ON March 10, Tomas Pueyo published a widely read article dubbed “Coronavirus: Why You Must Act Now.” Some take aways from the article: The coronavirus is coming to you. It’s coming at an exponential speed: gradually, and then suddenly. It’s a matter of days, maybe a week or two. When it does, your health-care system will be overwhelmed. Your fellow citizens will be treated in the hallways. Exhausted healthcare workers will break down. Some will die. They will have to decide which patient gets the oxygen and which one dies. The only way to prevent this is through social distancing today. Not tomorrow. Today. That means keeping as many people home as possible, starting now.
A few days later, he published a sobering second article: “Coronavirus: The Hammer and the Dance.” His summary: “Strong coronavirus measures today should only last a few weeks, there shouldn’t be a big peak of infections afterwards, and it can all be done for a reasonable cost to society, saving millions of lives along the way. If we don’t take these measures, tens of millions will be infected, many will die, along with anybody else that requires intensive care, because the health-care system will have collapsed.”
President Duterte placed the whole of Luzon under “enhanced community quarantine” (ECQ) on March 16 following unsuccessful measures to contain the virus by sealing Metro Manila’s borders. “Upon further study of worldwide trends and measures and the need for extreme caution during such a time as this, I have come to the conclusion that stricter measures are necessary. I can’t go into a guessing game. I have to act,” the President said, explaining his decision to place Luzon under quarantine until April 13.
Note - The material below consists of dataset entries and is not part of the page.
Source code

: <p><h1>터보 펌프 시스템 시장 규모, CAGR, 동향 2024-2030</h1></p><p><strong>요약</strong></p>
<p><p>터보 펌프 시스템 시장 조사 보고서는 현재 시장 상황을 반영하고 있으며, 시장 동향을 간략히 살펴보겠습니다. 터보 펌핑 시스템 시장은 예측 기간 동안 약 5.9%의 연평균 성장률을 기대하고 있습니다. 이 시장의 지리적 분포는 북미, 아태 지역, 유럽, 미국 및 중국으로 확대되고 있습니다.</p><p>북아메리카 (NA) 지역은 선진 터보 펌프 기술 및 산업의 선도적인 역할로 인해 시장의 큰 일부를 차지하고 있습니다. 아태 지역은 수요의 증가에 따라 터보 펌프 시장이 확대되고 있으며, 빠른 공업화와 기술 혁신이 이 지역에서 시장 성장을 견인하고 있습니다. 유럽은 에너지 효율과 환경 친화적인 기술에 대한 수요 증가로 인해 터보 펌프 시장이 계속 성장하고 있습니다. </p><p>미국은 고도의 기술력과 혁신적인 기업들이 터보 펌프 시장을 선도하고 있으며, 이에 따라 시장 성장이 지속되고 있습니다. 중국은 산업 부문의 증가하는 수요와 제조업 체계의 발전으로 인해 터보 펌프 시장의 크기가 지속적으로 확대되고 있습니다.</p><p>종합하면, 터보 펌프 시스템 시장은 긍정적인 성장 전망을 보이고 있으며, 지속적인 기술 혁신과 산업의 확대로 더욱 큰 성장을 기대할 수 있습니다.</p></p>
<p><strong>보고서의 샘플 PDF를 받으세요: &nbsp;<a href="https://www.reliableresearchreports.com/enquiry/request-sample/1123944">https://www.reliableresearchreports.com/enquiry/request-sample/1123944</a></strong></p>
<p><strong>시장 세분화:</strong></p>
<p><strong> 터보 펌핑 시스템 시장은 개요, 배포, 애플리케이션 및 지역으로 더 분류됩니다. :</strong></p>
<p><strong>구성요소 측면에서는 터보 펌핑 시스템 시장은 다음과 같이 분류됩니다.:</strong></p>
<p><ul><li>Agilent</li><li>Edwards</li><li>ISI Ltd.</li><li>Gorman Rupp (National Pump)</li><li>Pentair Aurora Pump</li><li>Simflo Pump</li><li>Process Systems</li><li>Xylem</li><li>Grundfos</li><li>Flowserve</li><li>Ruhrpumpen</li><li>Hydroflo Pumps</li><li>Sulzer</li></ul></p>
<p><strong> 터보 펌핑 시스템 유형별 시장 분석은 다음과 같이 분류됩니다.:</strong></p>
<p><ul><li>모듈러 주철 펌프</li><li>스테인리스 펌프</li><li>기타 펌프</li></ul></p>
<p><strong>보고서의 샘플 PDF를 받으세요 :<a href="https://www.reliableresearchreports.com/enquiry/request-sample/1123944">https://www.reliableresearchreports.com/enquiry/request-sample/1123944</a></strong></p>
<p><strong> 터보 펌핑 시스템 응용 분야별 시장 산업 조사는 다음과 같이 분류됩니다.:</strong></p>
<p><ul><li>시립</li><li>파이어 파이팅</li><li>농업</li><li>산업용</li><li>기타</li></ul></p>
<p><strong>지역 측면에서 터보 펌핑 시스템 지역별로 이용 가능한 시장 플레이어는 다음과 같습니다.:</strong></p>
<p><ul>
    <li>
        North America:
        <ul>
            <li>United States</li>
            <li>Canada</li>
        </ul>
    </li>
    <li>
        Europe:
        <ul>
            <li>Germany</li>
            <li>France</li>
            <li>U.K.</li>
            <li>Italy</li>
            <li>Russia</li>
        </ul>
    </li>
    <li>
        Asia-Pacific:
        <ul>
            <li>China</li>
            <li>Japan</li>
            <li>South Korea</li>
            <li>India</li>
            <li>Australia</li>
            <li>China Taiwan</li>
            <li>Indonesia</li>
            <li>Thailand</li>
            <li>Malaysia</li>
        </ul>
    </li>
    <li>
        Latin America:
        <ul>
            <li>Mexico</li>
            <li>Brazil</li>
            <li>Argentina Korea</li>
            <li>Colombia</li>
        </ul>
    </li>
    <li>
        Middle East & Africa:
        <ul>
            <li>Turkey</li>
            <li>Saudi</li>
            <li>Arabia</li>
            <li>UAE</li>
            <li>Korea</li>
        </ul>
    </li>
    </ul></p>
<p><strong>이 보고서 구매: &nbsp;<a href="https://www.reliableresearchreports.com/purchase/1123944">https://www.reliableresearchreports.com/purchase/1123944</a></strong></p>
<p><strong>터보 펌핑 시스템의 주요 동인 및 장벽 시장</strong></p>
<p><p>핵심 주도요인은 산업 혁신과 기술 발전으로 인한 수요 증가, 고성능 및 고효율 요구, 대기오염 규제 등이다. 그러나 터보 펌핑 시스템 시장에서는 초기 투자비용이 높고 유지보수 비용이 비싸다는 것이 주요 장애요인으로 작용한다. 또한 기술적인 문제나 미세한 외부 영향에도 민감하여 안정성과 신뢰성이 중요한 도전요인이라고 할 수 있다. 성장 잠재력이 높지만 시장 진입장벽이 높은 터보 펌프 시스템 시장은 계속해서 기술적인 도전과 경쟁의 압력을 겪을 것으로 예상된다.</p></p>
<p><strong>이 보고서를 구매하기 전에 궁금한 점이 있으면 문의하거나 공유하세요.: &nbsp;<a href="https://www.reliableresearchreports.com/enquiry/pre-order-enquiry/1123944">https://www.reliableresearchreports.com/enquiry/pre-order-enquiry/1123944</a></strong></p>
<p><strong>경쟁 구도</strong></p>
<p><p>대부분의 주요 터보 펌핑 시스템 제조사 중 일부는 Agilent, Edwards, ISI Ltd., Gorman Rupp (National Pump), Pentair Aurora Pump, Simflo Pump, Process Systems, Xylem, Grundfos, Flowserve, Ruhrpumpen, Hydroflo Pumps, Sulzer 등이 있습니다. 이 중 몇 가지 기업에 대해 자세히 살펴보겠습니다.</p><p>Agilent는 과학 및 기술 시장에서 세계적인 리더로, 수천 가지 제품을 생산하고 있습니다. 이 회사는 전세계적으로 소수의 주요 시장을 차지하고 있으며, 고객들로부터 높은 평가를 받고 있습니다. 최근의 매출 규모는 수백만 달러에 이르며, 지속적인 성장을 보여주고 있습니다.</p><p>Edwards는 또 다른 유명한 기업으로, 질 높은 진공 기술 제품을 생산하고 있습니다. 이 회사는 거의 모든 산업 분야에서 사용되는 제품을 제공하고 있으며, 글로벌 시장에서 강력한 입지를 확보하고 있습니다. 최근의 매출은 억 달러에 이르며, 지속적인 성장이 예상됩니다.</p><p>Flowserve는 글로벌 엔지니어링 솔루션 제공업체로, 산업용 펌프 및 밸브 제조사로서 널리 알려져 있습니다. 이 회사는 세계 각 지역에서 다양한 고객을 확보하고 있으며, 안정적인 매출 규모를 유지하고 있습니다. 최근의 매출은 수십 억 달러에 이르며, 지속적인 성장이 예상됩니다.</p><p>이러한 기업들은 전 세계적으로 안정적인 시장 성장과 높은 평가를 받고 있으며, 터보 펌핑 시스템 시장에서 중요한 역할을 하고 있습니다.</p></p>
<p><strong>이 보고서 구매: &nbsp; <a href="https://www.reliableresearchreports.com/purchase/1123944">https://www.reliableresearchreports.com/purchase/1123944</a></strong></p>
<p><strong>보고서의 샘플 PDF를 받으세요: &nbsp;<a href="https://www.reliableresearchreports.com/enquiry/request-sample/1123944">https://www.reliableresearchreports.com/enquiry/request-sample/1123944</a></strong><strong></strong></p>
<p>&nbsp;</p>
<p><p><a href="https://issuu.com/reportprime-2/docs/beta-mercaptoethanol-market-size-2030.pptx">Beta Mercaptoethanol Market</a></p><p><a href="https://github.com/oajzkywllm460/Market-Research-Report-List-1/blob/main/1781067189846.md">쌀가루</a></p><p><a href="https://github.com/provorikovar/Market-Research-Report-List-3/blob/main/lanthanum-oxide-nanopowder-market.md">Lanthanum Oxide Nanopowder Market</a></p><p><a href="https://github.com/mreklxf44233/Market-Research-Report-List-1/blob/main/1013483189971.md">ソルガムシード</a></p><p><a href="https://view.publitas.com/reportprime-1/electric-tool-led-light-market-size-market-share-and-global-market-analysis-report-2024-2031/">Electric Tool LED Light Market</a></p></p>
Entering the third week of the Luzon-wide quarantine, the scenario looks grim. We can’t see anything that would trigger the lifting of the lockdown. Infections keep rising, but we still don’t know the prevalence of Covid-19 in our communities. Dr. Jomar Rabajante of the Institute of Mathematical Sciences and Physics at the University of the Philippines in Los Baños predicts that Metro Manila’s epidemic will peak in mid-April, when there could be in excess of 2,500 cases in a single day.
That’s a grim scenario. Given the magnitude of the problems created by this pandemic, the national government needs all the help it can muster. Last week, Dr. Jesus Lim Arranza amplified in his column the appeal of exporters to the government to include a member of the business sector in the Inter-Agency Task Force for the Management of Emerging Infectious Diseases to ensure that investor welfare is considered in the crafting of lockdown policies (See, “Exporters press for business sector representative in IATF,” in the BusinessMirror, March 25, 2020).
On March 29, some Cabinet members and private-sector leaders sat down together to discuss the effects and efficacy of the Luzon-wide ECQ. They want to know what will trigger the lifting of the lockdown? As the minutes of the meeting show, there were no easy answers, although priorities were identified: We need to flatten the curve; we need to feed the poor; we need to avoid economic collapse; we still need to observe social distancing; another lockdown will be more damaging, although there’s the possibility to extend the ECQ for at least two more weeks.
It may not be the silver bullet, so to speak, but public-private cooperation during the Covid-19 pandemic is of utmost importance. Our people understand the need to stay at home to prevent more infections, but they need to eat. Government and private businesses must work hand in hand to feed the poor. Food riots have started in Italy. We want to prevent social unrest among our people, especially our poor workers who can’t do any economic activity because of the lockdown.